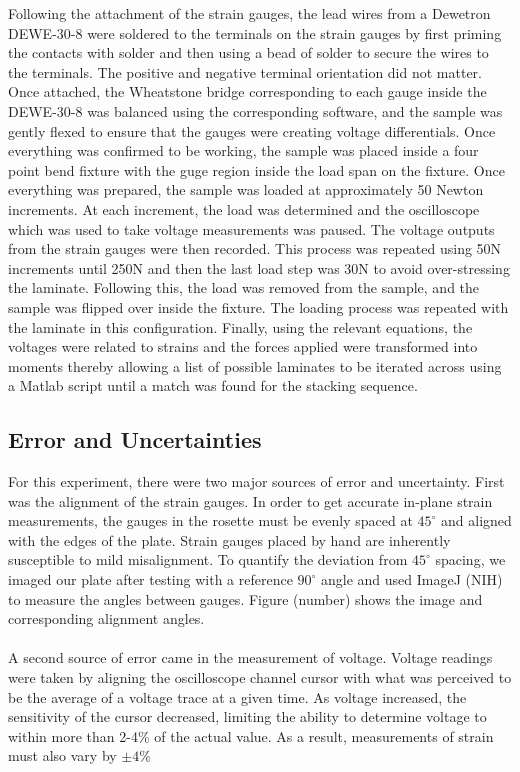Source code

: \documentclass[12pt]{article}
\begin{document}
Following the attachment of the strain gauges, the lead wires from a Dewetron DEWE-30-8 were soldered to the terminals on the strain gauges by first priming the contacts with solder and then using a bead of solder to secure the wires to the terminals. The positive and negative terminal orientation did not matter. Once attached, the Wheatstone bridge corresponding to each gauge inside the DEWE-30-8 was balanced using the corresponding software, and the sample was gently flexed to ensure that the gauges were creating voltage differentials. Once everything was confirmed to be working, the sample was placed inside a four point bend fixture with the guge region inside the load span on the fixture. Once everything was prepared, the sample was loaded at approximately 50 Newton increments. At each increment, the load was determined and the oscilloscope which was used to take voltage measurements was paused. The voltage outputs from the strain gauges were then recorded. This process was repeated using 50N increments until 250N and then the last load step was 30N to avoid over-stressing the laminate. Following this, the load was removed from the sample, and the sample was flipped over inside the fixture. The loading process was repeated with the laminate in this configuration. Finally, using the relevant equations, the voltages were related to strains and the forces applied were transformed into moments thereby allowing a list of possible laminates to be iterated across using a Matlab script until a match was found for the stacking sequence.

\subsection{Error and Uncertainties}%
For this experiment, there were two major sources of error and uncertainty. First was the alignment of the strain gauges. In order to get accurate in-plane strain measurements, the gauges in the rosette must be evenly spaced at $45^{\circ}$ and aligned with the edges of the plate. Strain gauges placed by hand are inherently susceptible to mild misalignment. To quantify the deviation from $45^{\circ}$ spacing, we imaged our plate after testing with a reference $90^{\circ}$ angle and used ImageJ (NIH) to measure the angles between gauges. Figure (number) shows the image and corresponding alignment angles. 
\\ \\
A second source of error came in the measurement of voltage. Voltage readings were taken by aligning the oscilloscope channel cursor with what was perceived to be the average of a voltage trace at a given time. As voltage increased, the sensitivity of the cursor decreased, limiting the ability to determine voltage to within more than 2-4\% of the actual value. As a result, measurements of strain must also vary by $\pm 4\%$
\end{document}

◆ ◆ ◆ ◆ ◆ ◆ ◆

> TASK BRIEF: Quote the preceding records in their entirety, excluding every picture.

> WRITTEN REPLY:
Source code

: \documentclass[12pt]{article}
\begin{document}
Following the attachment of the strain gauges, the lead wires from a Dewetron DEWE-30-8 were soldered to the terminals on the strain gauges by first priming the contacts with solder and then using a bead of solder to secure the wires to the terminals. The positive and negative terminal orientation did not matter. Once attached, the Wheatstone bridge corresponding to each gauge inside the DEWE-30-8 was balanced using the corresponding software, and the sample was gently flexed to ensure that the gauges were creating voltage differentials. Once everything was confirmed to be working, the sample was placed inside a four point bend fixture with the guge region inside the load span on the fixture. Once everything was prepared, the sample was loaded at approximately 50 Newton increments. At each increment, the load was determined and the oscilloscope which was used to take voltage measurements was paused. The voltage outputs from the strain gauges were then recorded. This process was repeated using 50N increments until 250N and then the last load step was 30N to avoid over-stressing the laminate. Following this, the load was removed from the sample, and the sample was flipped over inside the fixture. The loading process was repeated with the laminate in this configuration. Finally, using the relevant equations, the voltages were related to strains and the forces applied were transformed into moments thereby allowing a list of possible laminates to be iterated across using a Matlab script until a match was found for the stacking sequence.

\subsection{Error and Uncertainties}%
For this experiment, there were two major sources of error and uncertainty. First was the alignment of the strain gauges. In order to get accurate in-plane strain measurements, the gauges in the rosette must be evenly spaced at $45^{\circ}$ and aligned with the edges of the plate. Strain gauges placed by hand are inherently susceptible to mild misalignment. To quantify the deviation from $45^{\circ}$ spacing, we imaged our plate after testing with a reference $90^{\circ}$ angle and used ImageJ (NIH) to measure the angles between gauges. Figure (number) shows the image and corresponding alignment angles. 
\\ \\
A second source of error came in the measurement of voltage. Voltage readings were taken by aligning the oscilloscope channel cursor with what was perceived to be the average of a voltage trace at a given time. As voltage increased, the sensitivity of the cursor decreased, limiting the ability to determine voltage to within more than 2-4\% of the actual value. As a result, measurements of strain must also vary by $\pm 4\%$
\end{document}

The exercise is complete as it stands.